Records provided Start Marker

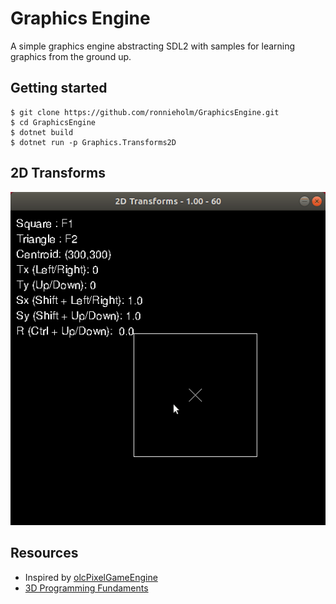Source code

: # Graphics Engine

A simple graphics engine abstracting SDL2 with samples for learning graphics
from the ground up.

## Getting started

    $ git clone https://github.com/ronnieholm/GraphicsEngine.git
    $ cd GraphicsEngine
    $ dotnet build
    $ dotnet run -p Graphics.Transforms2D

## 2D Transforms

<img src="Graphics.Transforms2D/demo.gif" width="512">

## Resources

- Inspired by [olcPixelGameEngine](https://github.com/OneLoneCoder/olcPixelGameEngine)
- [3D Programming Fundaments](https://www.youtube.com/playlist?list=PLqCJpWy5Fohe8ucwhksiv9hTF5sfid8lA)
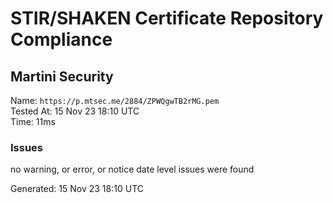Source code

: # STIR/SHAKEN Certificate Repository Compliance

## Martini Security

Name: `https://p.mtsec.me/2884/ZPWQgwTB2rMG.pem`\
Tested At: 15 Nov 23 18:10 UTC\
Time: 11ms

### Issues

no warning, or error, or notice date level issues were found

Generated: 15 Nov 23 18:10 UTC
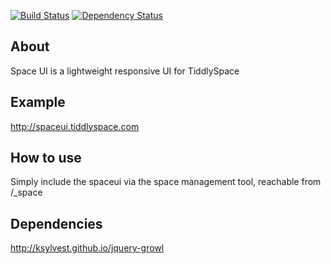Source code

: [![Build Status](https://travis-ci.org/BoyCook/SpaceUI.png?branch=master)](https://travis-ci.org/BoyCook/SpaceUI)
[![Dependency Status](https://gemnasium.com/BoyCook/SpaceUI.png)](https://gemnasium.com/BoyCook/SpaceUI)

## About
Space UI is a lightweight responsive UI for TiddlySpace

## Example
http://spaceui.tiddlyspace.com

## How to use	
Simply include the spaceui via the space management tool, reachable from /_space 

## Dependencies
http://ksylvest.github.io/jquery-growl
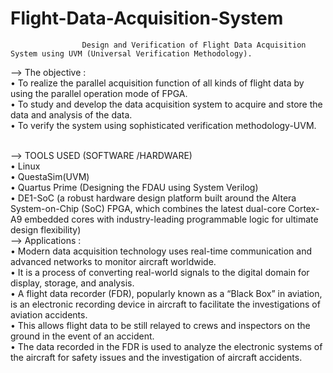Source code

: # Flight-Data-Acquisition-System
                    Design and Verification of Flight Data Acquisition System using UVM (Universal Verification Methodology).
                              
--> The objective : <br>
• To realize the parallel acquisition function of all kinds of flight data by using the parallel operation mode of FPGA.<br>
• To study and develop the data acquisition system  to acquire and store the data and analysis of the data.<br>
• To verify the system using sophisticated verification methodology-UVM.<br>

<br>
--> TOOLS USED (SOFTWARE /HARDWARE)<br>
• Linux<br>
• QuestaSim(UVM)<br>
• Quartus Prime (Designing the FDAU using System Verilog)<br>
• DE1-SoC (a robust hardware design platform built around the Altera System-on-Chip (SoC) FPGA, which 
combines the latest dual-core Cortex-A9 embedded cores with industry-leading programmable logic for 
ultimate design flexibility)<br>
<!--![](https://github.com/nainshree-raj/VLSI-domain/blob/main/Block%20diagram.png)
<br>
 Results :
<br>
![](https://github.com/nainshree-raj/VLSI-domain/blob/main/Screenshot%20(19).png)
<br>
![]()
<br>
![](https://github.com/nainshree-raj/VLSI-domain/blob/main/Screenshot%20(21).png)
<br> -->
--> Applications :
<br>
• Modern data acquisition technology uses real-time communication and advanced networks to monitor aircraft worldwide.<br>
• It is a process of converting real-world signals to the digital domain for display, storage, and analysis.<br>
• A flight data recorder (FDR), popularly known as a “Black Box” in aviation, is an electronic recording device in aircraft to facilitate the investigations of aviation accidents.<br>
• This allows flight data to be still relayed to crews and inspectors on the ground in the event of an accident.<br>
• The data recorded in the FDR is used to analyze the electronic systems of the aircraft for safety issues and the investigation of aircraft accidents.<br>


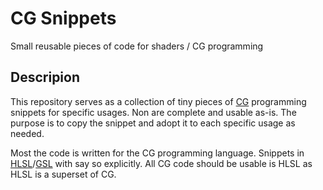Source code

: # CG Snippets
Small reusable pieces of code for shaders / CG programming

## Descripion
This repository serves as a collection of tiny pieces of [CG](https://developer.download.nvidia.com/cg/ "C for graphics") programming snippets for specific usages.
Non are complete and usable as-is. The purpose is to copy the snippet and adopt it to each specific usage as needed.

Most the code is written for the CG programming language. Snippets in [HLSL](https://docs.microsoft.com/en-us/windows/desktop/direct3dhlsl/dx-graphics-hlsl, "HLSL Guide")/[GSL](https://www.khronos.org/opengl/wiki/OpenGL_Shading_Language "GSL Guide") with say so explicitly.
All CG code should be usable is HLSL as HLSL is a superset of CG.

Records provided End Marker

_Task objective_
Could you write out the records again exactly, omitting each image?

_Response to this exercise_
Source code

: # Graphics Engine

A simple graphics engine abstracting SDL2 with samples for learning graphics
from the ground up.

## Getting started

    $ git clone https://github.com/ronnieholm/GraphicsEngine.git
    $ cd GraphicsEngine
    $ dotnet build
    $ dotnet run -p Graphics.Transforms2D

## 2D Transforms

<img src="Graphics.Transforms2D/demo.gif" width="512">

## Resources

- Inspired by [olcPixelGameEngine](https://github.com/OneLoneCoder/olcPixelGameEngine)
- [3D Programming Fundaments](https://www.youtube.com/playlist?list=PLqCJpWy5Fohe8ucwhksiv9hTF5sfid8lA)
Source code

: # STIR/SHAKEN Certificate Repository Compliance

## Martini Security

Name: `https://p.mtsec.me/2884/ZPWQgwTB2rMG.pem`\
Tested At: 15 Nov 23 18:10 UTC\
Time: 11ms

### Issues

no warning, or error, or notice date level issues were found

Generated: 15 Nov 23 18:10 UTC
Source code

: [![Build Status](https://travis-ci.org/BoyCook/SpaceUI.png?branch=master)](https://travis-ci.org/BoyCook/SpaceUI)
[![Dependency Status](https://gemnasium.com/BoyCook/SpaceUI.png)](https://gemnasium.com/BoyCook/SpaceUI)

## About
Space UI is a lightweight responsive UI for TiddlySpace

## Example
http://spaceui.tiddlyspace.com

## How to use	
Simply include the spaceui via the space management tool, reachable from /_space 

## Dependencies
http://ksylvest.github.io/jquery-growl
Source code

: # Flight-Data-Acquisition-System
                    Design and Verification of Flight Data Acquisition System using UVM (Universal Verification Methodology).
                              
--> The objective : <br>
• To realize the parallel acquisition function of all kinds of flight data by using the parallel operation mode of FPGA.<br>
• To study and develop the data acquisition system  to acquire and store the data and analysis of the data.<br>
• To verify the system using sophisticated verification methodology-UVM.<br>

<br>
--> TOOLS USED (SOFTWARE /HARDWARE)<br>
• Linux<br>
• QuestaSim(UVM)<br>
• Quartus Prime (Designing the FDAU using System Verilog)<br>
• DE1-SoC (a robust hardware design platform built around the Altera System-on-Chip (SoC) FPGA, which 
combines the latest dual-core Cortex-A9 embedded cores with industry-leading programmable logic for 
ultimate design flexibility)<br>
<!--![](https://github.com/nainshree-raj/VLSI-domain/blob/main/Block%20diagram.png)
<br>
 Results :
<br>
![](https://github.com/nainshree-raj/VLSI-domain/blob/main/Screenshot%20(19).png)
<br>
![]()
<br>
![](https://github.com/nainshree-raj/VLSI-domain/blob/main/Screenshot%20(21).png)
<br> -->
--> Applications :
<br>
• Modern data acquisition technology uses real-time communication and advanced networks to monitor aircraft worldwide.<br>
• It is a process of converting real-world signals to the digital domain for display, storage, and analysis.<br>
• A flight data recorder (FDR), popularly known as a “Black Box” in aviation, is an electronic recording device in aircraft to facilitate the investigations of aviation accidents.<br>
• This allows flight data to be still relayed to crews and inspectors on the ground in the event of an accident.<br>
• The data recorded in the FDR is used to analyze the electronic systems of the aircraft for safety issues and the investigation of aircraft accidents.<br>


Source code

: # CG Snippets
Small reusable pieces of code for shaders / CG programming

## Descripion
This repository serves as a collection of tiny pieces of [CG](https://developer.download.nvidia.com/cg/ "C for graphics") programming snippets for specific usages.
Non are complete and usable as-is. The purpose is to copy the snippet and adopt it to each specific usage as needed.

Most the code is written for the CG programming language. Snippets in [HLSL](https://docs.microsoft.com/en-us/windows/desktop/direct3dhlsl/dx-graphics-hlsl, "HLSL Guide")/[GSL](https://www.khronos.org/opengl/wiki/OpenGL_Shading_Language "GSL Guide") with say so explicitly.
All CG code should be usable is HLSL as HLSL is a superset of CG.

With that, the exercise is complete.